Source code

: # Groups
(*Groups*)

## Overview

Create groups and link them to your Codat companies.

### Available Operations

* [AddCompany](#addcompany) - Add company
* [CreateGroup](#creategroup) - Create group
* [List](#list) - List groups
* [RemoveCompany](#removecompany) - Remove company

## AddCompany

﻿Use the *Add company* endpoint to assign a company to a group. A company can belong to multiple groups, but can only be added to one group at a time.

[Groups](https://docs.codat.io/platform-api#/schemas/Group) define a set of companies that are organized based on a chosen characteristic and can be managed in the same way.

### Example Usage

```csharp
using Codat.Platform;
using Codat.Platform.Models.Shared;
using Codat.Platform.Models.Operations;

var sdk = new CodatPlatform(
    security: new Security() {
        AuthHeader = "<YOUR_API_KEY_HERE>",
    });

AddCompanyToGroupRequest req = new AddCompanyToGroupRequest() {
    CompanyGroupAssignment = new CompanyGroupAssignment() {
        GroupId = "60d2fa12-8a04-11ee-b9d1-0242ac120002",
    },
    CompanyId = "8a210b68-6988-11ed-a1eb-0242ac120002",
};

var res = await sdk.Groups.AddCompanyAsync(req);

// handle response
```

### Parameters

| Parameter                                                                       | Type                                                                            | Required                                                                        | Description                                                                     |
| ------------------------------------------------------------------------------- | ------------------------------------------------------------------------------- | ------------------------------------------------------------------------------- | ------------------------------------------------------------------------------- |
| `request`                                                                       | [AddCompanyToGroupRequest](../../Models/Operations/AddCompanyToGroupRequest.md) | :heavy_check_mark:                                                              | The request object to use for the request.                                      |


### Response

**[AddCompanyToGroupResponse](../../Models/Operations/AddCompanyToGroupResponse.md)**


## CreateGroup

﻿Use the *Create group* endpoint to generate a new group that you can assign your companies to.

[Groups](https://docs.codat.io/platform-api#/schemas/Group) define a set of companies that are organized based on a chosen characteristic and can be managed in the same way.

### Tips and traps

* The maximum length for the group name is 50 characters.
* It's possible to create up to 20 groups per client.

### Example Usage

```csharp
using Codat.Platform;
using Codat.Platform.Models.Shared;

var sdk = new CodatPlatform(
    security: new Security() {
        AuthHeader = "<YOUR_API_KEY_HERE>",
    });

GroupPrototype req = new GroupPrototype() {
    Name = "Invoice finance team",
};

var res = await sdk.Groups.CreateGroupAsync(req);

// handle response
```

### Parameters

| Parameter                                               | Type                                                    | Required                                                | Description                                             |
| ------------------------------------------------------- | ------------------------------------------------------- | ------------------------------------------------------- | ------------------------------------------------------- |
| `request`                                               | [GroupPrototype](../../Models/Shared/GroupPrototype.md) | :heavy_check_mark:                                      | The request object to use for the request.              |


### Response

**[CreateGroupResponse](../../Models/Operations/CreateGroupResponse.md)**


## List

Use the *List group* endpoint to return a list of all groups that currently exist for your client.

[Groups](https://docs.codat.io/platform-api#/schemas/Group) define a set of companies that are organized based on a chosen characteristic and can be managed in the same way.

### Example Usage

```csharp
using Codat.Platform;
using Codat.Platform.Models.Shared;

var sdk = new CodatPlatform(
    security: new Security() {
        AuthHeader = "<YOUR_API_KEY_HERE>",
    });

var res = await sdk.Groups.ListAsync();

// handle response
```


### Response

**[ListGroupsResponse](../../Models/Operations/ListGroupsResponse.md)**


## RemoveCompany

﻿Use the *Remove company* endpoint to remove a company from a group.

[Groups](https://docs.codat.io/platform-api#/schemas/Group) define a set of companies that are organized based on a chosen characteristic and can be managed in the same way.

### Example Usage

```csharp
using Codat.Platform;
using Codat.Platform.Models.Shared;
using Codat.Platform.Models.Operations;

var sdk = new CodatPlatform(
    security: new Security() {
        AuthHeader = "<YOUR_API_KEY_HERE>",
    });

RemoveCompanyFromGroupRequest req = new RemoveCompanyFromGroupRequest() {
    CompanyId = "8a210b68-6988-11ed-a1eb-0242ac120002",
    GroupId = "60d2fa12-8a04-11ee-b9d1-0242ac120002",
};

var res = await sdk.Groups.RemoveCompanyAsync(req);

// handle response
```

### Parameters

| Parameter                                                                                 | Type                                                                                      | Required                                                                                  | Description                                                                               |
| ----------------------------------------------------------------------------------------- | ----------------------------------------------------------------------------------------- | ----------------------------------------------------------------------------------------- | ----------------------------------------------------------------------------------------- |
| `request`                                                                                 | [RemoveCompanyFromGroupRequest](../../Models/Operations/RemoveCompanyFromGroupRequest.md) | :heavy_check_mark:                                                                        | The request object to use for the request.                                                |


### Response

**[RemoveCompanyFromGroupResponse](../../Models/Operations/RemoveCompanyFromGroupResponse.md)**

-.-.-

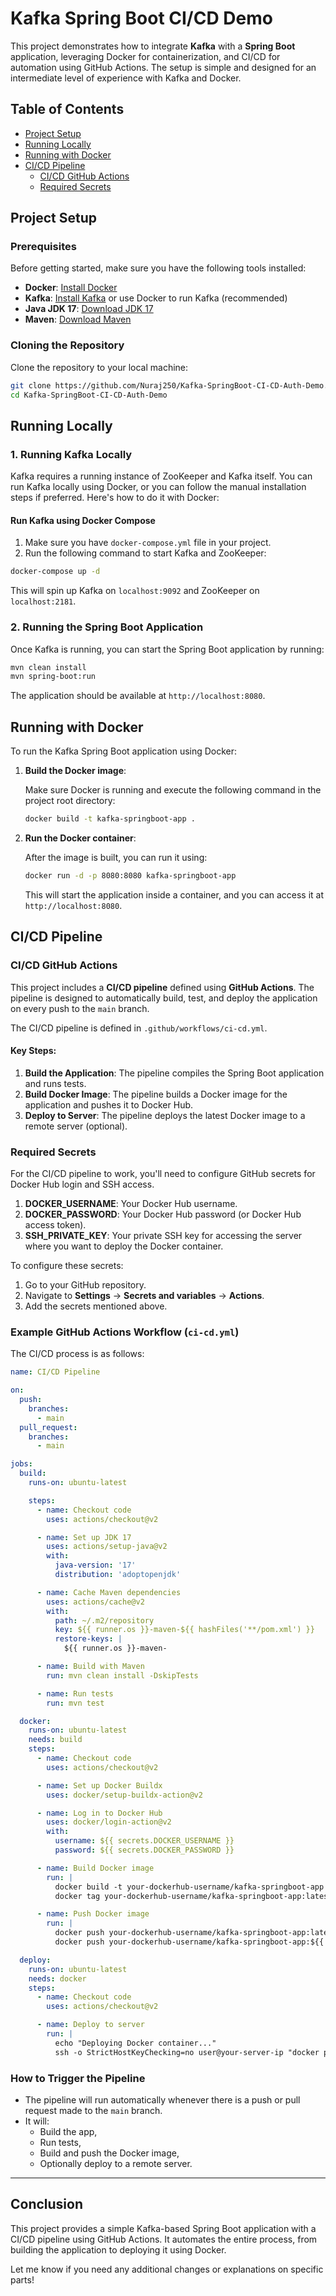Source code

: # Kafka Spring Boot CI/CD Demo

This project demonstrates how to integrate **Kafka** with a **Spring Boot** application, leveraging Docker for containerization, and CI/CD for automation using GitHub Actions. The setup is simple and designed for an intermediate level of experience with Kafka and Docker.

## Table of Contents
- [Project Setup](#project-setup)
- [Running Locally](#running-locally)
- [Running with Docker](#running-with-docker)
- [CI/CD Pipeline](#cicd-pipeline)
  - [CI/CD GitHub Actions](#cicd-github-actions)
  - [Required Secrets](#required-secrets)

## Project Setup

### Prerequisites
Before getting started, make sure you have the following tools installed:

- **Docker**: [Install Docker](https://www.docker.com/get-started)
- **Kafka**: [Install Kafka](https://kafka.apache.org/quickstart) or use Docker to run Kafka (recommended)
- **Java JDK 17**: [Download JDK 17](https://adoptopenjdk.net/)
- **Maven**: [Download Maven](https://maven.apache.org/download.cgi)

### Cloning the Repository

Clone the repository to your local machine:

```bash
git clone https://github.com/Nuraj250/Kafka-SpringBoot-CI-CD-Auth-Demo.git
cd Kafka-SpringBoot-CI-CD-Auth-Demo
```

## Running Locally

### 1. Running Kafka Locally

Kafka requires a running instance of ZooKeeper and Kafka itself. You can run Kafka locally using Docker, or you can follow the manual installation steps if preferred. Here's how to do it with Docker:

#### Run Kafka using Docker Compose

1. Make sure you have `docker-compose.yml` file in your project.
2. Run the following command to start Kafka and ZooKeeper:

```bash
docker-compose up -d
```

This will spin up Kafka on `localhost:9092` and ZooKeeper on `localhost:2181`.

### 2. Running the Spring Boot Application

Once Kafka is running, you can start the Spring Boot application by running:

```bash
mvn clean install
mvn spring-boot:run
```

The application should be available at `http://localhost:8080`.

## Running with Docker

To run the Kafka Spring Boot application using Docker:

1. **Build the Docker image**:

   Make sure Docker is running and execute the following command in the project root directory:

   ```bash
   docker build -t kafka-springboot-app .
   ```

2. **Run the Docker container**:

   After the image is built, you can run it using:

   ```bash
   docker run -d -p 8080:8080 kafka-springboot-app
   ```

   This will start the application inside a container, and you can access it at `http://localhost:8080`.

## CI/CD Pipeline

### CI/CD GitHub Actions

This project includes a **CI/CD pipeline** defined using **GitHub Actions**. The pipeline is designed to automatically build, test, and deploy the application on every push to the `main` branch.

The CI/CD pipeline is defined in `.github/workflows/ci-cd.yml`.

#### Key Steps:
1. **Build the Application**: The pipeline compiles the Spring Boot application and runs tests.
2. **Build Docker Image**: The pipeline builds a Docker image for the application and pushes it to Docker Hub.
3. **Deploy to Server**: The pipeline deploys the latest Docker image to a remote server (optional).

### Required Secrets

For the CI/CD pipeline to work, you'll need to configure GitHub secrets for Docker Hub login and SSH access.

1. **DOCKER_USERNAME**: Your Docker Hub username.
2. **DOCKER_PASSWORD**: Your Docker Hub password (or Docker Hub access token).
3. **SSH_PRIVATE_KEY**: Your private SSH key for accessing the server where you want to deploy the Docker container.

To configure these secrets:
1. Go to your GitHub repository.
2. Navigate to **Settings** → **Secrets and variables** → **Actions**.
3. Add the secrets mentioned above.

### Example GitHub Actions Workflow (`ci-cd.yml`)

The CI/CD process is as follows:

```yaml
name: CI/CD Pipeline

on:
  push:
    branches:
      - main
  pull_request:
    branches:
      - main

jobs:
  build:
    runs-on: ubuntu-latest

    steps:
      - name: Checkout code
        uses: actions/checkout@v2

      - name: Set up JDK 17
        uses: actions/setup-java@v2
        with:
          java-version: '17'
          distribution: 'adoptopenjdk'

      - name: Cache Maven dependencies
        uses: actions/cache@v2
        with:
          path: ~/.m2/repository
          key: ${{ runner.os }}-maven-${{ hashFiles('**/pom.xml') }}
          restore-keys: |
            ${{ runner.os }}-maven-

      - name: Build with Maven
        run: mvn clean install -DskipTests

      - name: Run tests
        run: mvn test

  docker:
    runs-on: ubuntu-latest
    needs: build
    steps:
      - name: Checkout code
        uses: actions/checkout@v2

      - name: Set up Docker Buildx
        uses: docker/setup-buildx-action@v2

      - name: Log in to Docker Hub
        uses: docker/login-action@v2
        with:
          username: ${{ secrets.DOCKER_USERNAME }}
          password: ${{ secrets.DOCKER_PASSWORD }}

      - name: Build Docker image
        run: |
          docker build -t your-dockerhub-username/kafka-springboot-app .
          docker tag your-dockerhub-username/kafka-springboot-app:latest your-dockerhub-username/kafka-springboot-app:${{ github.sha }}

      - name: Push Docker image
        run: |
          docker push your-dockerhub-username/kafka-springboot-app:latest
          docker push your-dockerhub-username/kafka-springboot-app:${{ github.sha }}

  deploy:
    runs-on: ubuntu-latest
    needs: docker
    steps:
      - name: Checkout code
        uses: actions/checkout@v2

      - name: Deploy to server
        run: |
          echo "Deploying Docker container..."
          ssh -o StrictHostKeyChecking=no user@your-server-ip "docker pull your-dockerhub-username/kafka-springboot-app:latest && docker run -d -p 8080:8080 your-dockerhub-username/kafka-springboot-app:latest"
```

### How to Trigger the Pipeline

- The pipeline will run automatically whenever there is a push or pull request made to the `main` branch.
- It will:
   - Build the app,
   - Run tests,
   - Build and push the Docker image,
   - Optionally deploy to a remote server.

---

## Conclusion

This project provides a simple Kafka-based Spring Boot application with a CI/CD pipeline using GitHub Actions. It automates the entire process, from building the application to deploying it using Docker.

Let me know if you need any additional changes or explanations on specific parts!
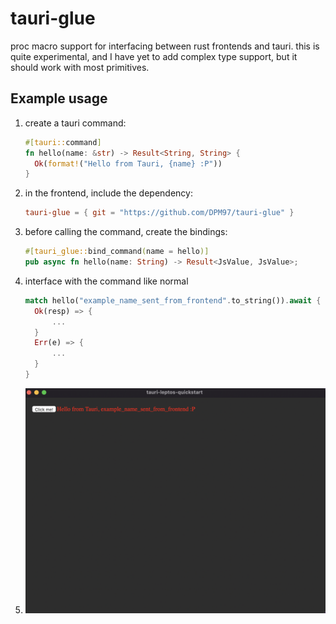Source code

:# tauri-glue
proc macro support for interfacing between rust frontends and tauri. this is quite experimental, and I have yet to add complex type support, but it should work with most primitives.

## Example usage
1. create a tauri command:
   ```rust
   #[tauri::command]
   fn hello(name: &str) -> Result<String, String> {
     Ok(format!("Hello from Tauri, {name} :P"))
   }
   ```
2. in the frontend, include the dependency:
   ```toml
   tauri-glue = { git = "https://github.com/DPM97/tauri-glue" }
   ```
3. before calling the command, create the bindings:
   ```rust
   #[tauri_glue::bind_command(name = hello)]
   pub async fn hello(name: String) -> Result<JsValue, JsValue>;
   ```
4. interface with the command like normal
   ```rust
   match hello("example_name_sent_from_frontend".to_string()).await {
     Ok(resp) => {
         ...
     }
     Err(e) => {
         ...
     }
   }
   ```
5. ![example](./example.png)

-.-.-

→ **Assigned task**
Where the string "designed" occurs in a line of the listing, copy the line.

→ **Output of the task**
This project demonstrates how to integrate **Kafka** with a **Spring Boot** application, leveraging Docker for containerization, and CI/CD for automation using GitHub Actions. The setup is simple and designed for an intermediate level of experience with Kafka and Docker.
This project includes a **CI/CD pipeline** defined using **GitHub Actions**. The pipeline is designed to automatically build, test, and deploy the application on every push to the `main` branch.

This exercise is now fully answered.